Performance in terms of speed is not a primary target. The idea is to have all underlying structures and operators defined in C++; Scarlett providing the means of putting different elements together.
Scarlett is not yet in top shape. In particular the following work needs to be done
Scarlett fits into a long history of Lisp variants like Scheme and Kernel. If you are not familiar with either Lisp or Scheme, I recommend to learn Scheme from the lectures by
Like Kernel, we make the distinction between operative and applicative functions. Applicatives have their argument-tree mapped through eval, before being passed to the underlying operative, which applies its arguments unevaluated. Operatives should have name starting with $ and are created using $vau. To create an applicative from an operative and back, the applicatives wrap and unwrap are defined. For example, the $lambda-operative can be defined as
($define! $lambda ($vau (par-tree . body) dyn-env (wrap (eval (list* $vau par-tree #ignore body) dyn-env))))
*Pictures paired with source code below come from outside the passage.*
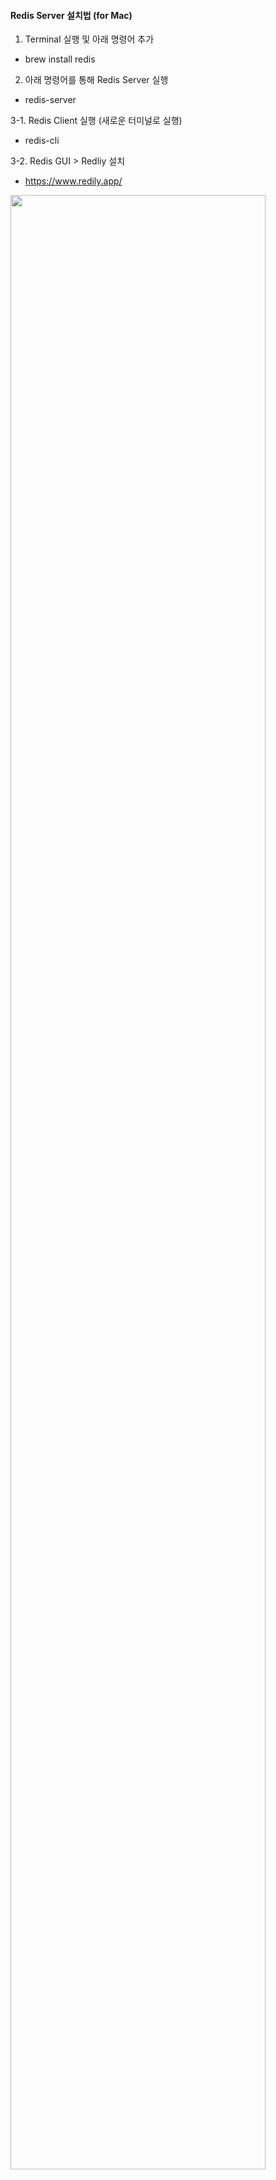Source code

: #### Redis Server 설치법 (for Mac) 
1. Terminal 실행 및 아래 명령어 추가 
- brew install redis

2. 아래 명령어를 통해 Redis Server 실행
- redis-server

3-1. Redis Client 실행 (새로운 터미널로 실행)
- redis-cli

3-2. Redis GUI > Redliy 설치
- https://www.redily.app/

<img src="/image/Redily_실행화면.png" width="90%"></img>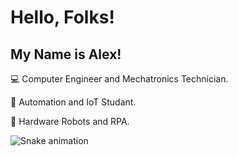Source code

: # Hello, Folks!
## My Name is Alex!

💻 Computer Engineer and Mechatronics Technician.

👾 Automation and IoT Studant.

🤖 Hardware Robots and RPA.

![Snake animation](https://github.com/AlexCantero/AlexCantero/blob/output/github-contribution-grid-snake.svg)
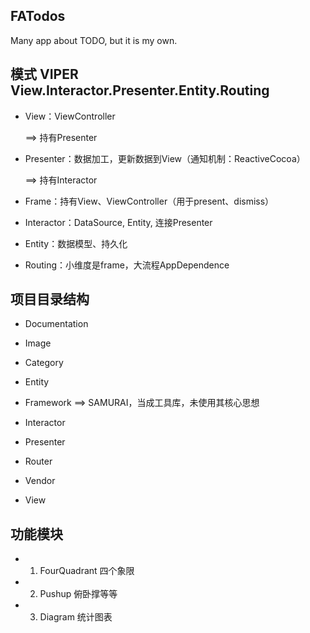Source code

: ## FATodos
Many app about TODO, but it is my own.

## 模式 VIPER View.Interactor.Presenter.Entity.Routing

* View：ViewController

    ==> 持有Presenter

* Presenter：数据加工，更新数据到View（通知机制：ReactiveCocoa）

    ==> 持有Interactor

* Frame：持有View、ViewController（用于present、dismiss）
* Interactor：DataSource, Entity, 连接Presenter
* Entity：数据模型、持久化
* Routing：小维度是frame，大流程AppDependence


## 项目目录结构
* Documentation
* Image
* Category
* Entity
* Framework
    ==> SAMURAI，当成工具库，未使用其核心思想

* Interactor
* Presenter
* Router
* Vendor
* View


## 功能模块
* 1. FourQuadrant 四个象限
* 2. Pushup 俯卧撑等等
* 3. Diagram 统计图表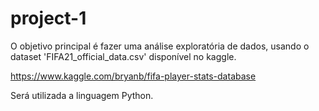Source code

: # project-1

O objetivo principal é fazer uma análise exploratória de dados, usando o dataset 'FIFA21_official_data.csv' disponível no kaggle. 

https://www.kaggle.com/bryanb/fifa-player-stats-database

Será utilizada a linguagem Python.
Scarlett supports Kernel-style formal parameter trees. This means a set of parameters can have more complicated topology than just a proper or improper list. For example, we can decompose a list into its car and cdr, by pattern matching:
($define! (lcar . lcdr) [1 2 3 4])Resulting in lcar having value 1, and lcdr having value (2 3 4). We added some syntax candy of [items ...], which is equivalent to (list items ...), and transparent support for pair syntax, (func . lst) being the same as (apply func lst). This means we don't need the functions cons, car, cdr, list or list*; eventhough they are still defined as such. A function returning the first 12 numbers from the Fibonacci sequence from (fib [1 1] 10), can be defined as follows
($define! fib ($lambda ((a b . c) n) ($if (zero? n) [a b . c] (fib [(+ a b) a b . c] (- n 1)))))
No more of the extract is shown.